Wikidata:WikiProject LD4 Wikidata Affinity Group/Affinity Group Calls/Meeting Notes/2023-05-02

From Wikidata
Jump to navigation Jump to search

Call details[edit]

  • Date: 2023-05-02
  • Topic: Wikidata in Digital Humanities projects
  • Presenters: Fudie Zhao, University of Oxford
  • Link to original agenda with link to recording:

Presentation material[edit]

A systematic review of Wikidata in Digital Humanities projects https://academic.oup.com/dsh/advance-article/doi/10.1093/llc/fqac083/6964525

Notes[edit]

Presentation: A systematic review of Wikidata in Digital Humanities projects by Fudie ZHAO (DPhil Candidate in East Asian history and Digital Humanities)

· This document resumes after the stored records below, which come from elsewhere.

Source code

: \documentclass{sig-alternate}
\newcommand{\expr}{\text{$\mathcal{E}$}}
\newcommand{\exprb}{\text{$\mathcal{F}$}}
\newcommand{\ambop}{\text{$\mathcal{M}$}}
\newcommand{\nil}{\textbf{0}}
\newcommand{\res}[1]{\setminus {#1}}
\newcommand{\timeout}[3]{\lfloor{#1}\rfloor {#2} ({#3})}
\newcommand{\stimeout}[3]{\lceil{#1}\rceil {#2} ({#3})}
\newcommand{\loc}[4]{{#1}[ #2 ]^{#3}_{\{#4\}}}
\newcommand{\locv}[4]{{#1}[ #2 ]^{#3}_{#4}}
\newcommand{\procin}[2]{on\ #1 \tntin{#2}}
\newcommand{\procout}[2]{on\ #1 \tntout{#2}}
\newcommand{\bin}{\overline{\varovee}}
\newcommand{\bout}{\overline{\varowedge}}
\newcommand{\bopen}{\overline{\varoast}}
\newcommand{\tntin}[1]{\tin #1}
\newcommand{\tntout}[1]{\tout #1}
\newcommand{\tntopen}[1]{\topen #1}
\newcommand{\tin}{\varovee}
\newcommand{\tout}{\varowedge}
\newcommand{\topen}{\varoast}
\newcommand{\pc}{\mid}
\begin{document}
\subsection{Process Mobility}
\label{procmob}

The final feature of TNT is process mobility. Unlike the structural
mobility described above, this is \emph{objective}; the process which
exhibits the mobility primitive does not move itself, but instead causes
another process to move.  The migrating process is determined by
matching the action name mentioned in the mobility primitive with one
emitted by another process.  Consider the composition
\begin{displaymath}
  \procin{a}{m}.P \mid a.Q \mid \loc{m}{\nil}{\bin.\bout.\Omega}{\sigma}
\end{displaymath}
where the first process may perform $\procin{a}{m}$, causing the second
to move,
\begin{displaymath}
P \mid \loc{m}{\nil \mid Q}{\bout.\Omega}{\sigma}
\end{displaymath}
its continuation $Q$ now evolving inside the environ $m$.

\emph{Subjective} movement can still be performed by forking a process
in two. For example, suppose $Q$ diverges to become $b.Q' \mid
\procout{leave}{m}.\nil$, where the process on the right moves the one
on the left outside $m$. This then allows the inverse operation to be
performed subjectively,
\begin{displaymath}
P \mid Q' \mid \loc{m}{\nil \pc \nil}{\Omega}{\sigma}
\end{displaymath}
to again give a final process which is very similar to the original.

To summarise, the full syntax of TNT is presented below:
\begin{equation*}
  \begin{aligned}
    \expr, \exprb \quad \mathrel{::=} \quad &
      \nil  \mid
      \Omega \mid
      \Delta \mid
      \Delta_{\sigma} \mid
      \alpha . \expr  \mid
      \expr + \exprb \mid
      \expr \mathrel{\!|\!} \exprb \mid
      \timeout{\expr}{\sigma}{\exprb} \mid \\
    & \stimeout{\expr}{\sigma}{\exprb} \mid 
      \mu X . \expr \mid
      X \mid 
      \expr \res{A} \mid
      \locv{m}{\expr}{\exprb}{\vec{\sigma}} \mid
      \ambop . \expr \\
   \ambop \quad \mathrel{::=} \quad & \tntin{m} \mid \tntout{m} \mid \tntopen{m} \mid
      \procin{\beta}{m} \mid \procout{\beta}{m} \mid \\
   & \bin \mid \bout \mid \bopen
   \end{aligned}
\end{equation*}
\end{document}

  • In 2018 worked at SOAS Library IT Service and introduced to library systems (metadata, etc.). Did a project on how to enrich authority datasets to improve discovery service
  • Also completed a master’s thesis on Wikidata
  • Focused on multilingual datasets from Chinese, Korean and Japanese sources, working on integrating Wikidata into a researcher’s workflow in order to address the issue of scattered research. Hoped to publish resources she’s collected as linked open data.
  • Did face technological barriers from lacking a computer science or information science background, but Wikidata is intuitive and provides opportunities for collaboration.
  • She tried to research what people have done with Wikidata and DH, discovered there wasn’t a systematic review of Wikidata in Digital Humanities projects, so she authored one: https://academic.oup.com/dsh/advance-article/doi/10.1093/llc/fqac083/6964525
  • Wikidata relationship with Digital Humanities community: DH can pose challenges to research as it is quite cross-disciplinary. It seems that 2019 is the moment that Wikidata attracted increased attention.
  • Related Works and research gap:
    • Widely adopted & systematically reviewed in IS/CS and the library domain.
    • However, there lacked a review regarding Wikidata and DH.
    • Paper helped explain/justify research using Wikidata to potential collaborators who might not be familiar with it.
  • Asked 4 research questions:
    • 1. How is Wikdiata described in the current DH literature?
      • Divided into 3 concepts: Technology Stack, Platform and Content.
      • People have diverse understanding of Wikidata: most commonly addressed was “content provider”. Since, DH is multi-disciplinary, people from different backgrounds bring different vocabulary (“authority file” used in libraries for instance).
    • 2. To what end is Wikidata being experimented within the DH domain?
      • Used a taxonomy developed in the European Union to describe digital humanities practices
      • At least 4 commonly seen:
        • Annotation and enrichment
          • Researchers often have own text corpus, linguistic dictionaries.
        • Metadata curation
          • Integrate authority datasets (choose ID to obtain URI)
          • Improvement of metadata quality (often seen in libraries)
            • Sharing their unique metadata for public use
            • Using Wikidata info to enhance local records
          • Visualize and analyze metadata
            • Use visualization tools provided by Wikidata to analyze distribution and other aspects of metadata
        • Modelling
          • Knowledge modelling in the context of the Semantic Web, reference for the creation of data models
        • Name entity recognition (NER) and related tasks and miscellaneous (pedagogy)
          • Occurs when projects are using natural language processing.
          • Used in pedagogy in at least one classroom to teach archaeology students about use of Linked Open Data. Wikidata is quite intuitive and doesn’t require a lot of background knowledge to understand.
          • In data aggregation projects, it provides one of the resources to link with domain-specific data
          • A source of data itself for research: different than annotation.
    • 3. What is the potential of embracing Wikidata in data-related activities?
      • Data consumption (45 out of 50 projects consumed data from Wikidata)
        • Although many concerns expressed about data quality due to lack of control, this data shows that the majority actually consume it anyway.
      • Data publication and exchange
        • Wikidata as a platform, technology stack, and a repository
        • Data integration (linking hub for domain resources)
        • Data production (low-tech approach for publishing linked open data)
        • Publish data on Wikidata to consume data
    • 4. What are the challenges and possible solutions regarding Wikidata’s data quality?
      • Technical challenges, such as identifier mismatches, data model incompatibility
      • Concern about quality due to open model
        • Contemporary and notable more prevalent, less so for historical and local data
        • Projects using Wikidata prioritized data coverage over data accuracy.
      • Can be difficult to detect challenges as they aren’t always addressed as such.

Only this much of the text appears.